Descrizione
Gli stampi a iniezione per componenti in plastica di elettrodomestici richiedono ripetibilità dimensionale, qualità superficiale, raffreddamento bilanciato ed elevata capacità produttiva. Supportano l’intero processo, dai campioni concettuali alla produzione in serie, e sono ampiamente utilizzati nella fabbricazione di componenti in plastica per prodotti quali lavatrici, frigoriferi, forni a microonde, aspirapolvere, condizionatori d’aria e piccoli elettrodomestici.
Tipi di parti applicabili:
- Involucri: alloggiamenti anteriori e posteriori, pannelli e coperture decorative.
- Parti funzionali: pale del ventilatore, componenti di guida dell’aria, staffe e deflettori.
- Connettori e parti di assemblaggio: agganci a scatto, rivetti, guide e fessure.
- Piccole parti di precisione: pulsanti, maniglie, manopole e perni di guida.
Punti chiave della progettazione degli stampi a iniezione per parti in plastica di elettrodomestici:
- Cavità e linee di divisione: garantire la precisione delle cavità e una disposizione ragionevole delle linee di divisione per facilitare lo sformatura e la post-lavorazione.
- Sistema di raffreddamento: utilizzare circuiti di raffreddamento bilanciati per ridurre i tempi di ciclo e garantire la stabilità dimensionale e una bassa deformazione.

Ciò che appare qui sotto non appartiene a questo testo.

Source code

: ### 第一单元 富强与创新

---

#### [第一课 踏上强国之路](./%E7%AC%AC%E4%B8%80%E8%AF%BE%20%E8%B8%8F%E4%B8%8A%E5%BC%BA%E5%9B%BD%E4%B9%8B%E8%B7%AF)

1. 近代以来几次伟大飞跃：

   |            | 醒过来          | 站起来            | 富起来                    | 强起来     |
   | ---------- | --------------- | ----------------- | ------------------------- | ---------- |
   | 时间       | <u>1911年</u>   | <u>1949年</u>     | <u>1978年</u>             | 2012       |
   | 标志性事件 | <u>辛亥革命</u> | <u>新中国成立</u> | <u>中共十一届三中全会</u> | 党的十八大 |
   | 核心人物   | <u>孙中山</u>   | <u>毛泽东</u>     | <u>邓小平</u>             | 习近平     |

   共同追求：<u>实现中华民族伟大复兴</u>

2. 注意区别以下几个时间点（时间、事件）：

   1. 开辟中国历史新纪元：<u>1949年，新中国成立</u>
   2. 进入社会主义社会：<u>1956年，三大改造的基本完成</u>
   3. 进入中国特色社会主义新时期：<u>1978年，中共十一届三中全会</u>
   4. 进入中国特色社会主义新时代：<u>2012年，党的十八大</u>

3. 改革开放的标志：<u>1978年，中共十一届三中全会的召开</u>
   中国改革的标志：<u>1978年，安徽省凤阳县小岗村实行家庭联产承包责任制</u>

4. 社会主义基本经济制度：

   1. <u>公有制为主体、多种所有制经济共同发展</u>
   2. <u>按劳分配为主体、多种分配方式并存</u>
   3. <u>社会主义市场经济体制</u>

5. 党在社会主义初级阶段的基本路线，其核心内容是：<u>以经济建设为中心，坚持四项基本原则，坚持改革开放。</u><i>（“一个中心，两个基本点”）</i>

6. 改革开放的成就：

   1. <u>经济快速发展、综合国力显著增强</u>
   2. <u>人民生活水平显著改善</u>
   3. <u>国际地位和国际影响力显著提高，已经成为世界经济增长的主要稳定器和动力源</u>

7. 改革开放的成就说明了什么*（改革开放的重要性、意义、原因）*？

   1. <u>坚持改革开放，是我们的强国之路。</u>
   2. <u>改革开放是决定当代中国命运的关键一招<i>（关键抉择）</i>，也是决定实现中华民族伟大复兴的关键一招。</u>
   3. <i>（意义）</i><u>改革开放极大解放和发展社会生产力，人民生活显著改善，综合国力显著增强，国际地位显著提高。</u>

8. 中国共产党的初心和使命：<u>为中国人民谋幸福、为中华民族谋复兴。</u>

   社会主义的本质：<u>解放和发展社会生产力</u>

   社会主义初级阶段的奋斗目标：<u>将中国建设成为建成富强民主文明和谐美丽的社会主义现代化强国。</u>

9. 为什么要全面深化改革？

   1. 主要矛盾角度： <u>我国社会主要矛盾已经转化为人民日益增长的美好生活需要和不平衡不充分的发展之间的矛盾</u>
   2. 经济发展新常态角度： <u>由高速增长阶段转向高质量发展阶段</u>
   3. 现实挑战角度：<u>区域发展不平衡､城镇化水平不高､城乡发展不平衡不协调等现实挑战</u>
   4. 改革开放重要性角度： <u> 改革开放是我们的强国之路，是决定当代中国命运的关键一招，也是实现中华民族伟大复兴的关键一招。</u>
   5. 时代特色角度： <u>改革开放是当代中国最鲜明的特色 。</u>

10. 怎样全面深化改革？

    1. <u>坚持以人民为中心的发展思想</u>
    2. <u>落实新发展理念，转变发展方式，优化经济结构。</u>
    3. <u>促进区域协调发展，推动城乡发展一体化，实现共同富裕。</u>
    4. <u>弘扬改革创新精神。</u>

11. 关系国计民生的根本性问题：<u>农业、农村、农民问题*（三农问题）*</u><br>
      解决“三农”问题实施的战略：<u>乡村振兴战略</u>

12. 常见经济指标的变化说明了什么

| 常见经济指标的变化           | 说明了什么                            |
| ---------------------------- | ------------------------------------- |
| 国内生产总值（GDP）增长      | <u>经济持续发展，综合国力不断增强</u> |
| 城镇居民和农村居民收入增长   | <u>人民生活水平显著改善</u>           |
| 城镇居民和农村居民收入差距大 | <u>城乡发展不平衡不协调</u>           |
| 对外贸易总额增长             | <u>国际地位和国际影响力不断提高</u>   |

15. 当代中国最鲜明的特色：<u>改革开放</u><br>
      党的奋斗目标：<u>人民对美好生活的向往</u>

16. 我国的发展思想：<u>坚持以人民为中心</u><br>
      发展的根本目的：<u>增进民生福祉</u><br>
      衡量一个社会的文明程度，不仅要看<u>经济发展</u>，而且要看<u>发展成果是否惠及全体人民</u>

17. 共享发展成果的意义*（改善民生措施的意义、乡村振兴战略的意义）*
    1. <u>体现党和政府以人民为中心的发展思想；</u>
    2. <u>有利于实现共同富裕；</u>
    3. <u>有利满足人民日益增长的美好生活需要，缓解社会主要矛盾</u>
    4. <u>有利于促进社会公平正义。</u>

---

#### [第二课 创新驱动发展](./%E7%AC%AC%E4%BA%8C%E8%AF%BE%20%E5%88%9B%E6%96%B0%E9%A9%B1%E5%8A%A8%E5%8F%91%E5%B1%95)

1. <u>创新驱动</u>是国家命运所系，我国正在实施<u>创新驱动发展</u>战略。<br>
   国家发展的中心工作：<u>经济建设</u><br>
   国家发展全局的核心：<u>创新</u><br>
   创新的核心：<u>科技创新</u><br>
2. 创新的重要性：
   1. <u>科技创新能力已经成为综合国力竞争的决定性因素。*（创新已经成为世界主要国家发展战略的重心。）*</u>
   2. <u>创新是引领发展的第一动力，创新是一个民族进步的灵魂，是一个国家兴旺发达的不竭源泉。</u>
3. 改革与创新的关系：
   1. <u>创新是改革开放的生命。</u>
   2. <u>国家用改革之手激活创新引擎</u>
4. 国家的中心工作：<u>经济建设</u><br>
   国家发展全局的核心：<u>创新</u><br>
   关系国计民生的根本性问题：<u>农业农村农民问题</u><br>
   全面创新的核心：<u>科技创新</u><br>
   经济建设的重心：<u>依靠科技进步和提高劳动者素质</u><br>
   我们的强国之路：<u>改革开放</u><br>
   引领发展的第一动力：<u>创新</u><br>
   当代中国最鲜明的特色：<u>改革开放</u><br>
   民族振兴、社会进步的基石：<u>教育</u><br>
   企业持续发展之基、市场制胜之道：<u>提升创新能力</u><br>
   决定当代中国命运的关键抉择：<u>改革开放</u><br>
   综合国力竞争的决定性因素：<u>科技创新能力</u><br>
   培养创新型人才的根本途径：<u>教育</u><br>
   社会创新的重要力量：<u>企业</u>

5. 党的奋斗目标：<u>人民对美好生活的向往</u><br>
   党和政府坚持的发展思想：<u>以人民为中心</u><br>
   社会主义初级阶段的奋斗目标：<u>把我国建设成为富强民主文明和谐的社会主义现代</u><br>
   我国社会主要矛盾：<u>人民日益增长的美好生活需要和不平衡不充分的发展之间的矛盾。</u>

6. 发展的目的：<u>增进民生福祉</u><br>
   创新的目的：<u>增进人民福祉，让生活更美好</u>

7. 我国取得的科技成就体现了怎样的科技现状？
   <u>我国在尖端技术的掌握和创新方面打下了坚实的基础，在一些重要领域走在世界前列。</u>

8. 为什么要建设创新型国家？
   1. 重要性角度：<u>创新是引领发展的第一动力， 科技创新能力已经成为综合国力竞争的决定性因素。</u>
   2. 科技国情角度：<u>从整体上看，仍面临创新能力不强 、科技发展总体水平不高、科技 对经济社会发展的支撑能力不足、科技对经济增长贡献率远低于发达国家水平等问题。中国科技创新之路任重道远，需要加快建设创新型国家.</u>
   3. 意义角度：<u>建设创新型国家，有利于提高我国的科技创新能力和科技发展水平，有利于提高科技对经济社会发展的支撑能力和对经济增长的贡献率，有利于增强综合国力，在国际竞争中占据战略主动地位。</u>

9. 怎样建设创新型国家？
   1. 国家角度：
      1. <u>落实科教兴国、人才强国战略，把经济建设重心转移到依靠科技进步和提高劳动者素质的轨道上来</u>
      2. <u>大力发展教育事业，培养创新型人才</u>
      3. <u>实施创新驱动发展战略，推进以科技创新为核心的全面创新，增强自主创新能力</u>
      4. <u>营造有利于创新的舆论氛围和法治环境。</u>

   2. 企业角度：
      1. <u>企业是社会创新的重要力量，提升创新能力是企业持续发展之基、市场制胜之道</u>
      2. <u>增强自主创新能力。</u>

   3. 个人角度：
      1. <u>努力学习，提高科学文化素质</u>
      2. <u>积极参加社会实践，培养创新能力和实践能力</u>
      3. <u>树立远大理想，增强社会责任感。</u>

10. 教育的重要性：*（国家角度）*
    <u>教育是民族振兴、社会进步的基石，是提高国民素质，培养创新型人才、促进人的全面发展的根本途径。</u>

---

- Sistema di iniezione: selezionare correttamente i tipi e le posizioni dei punti di iniezione; utilizzare sistemi a canale caldo quando necessario per ridurre i canali di colata e abbreviare i cicli.
- Sfiati e canali di colata: fornire sfiati sufficienti per evitare segni di bruciatura e porosità e ottimizzare i canali di colata per evitare colate incomplete.
- Test e analisi del flusso: utilizzare l’analisi del flusso dello stampo (Moldflow) per ottimizzare il layout di iniezione, raffreddamento e nervature, riducendo il numero di prove dello stampo.
Materiali dello stampo e precisione di lavorazione:
- Raccomandazioni per la scelta dei materiali: scegliere un acciaio per stampi adeguato in base al carico del pezzo, alla temperatura di esercizio, alla resistenza agli agenti atmosferici e ai requisiti di superficie.
- Trattamento termico e durezza: applicare un trattamento termico e una lucidatura adeguati ai nuclei e alle cavità per garantire la resistenza all’usura e una finitura superficiale uniforme.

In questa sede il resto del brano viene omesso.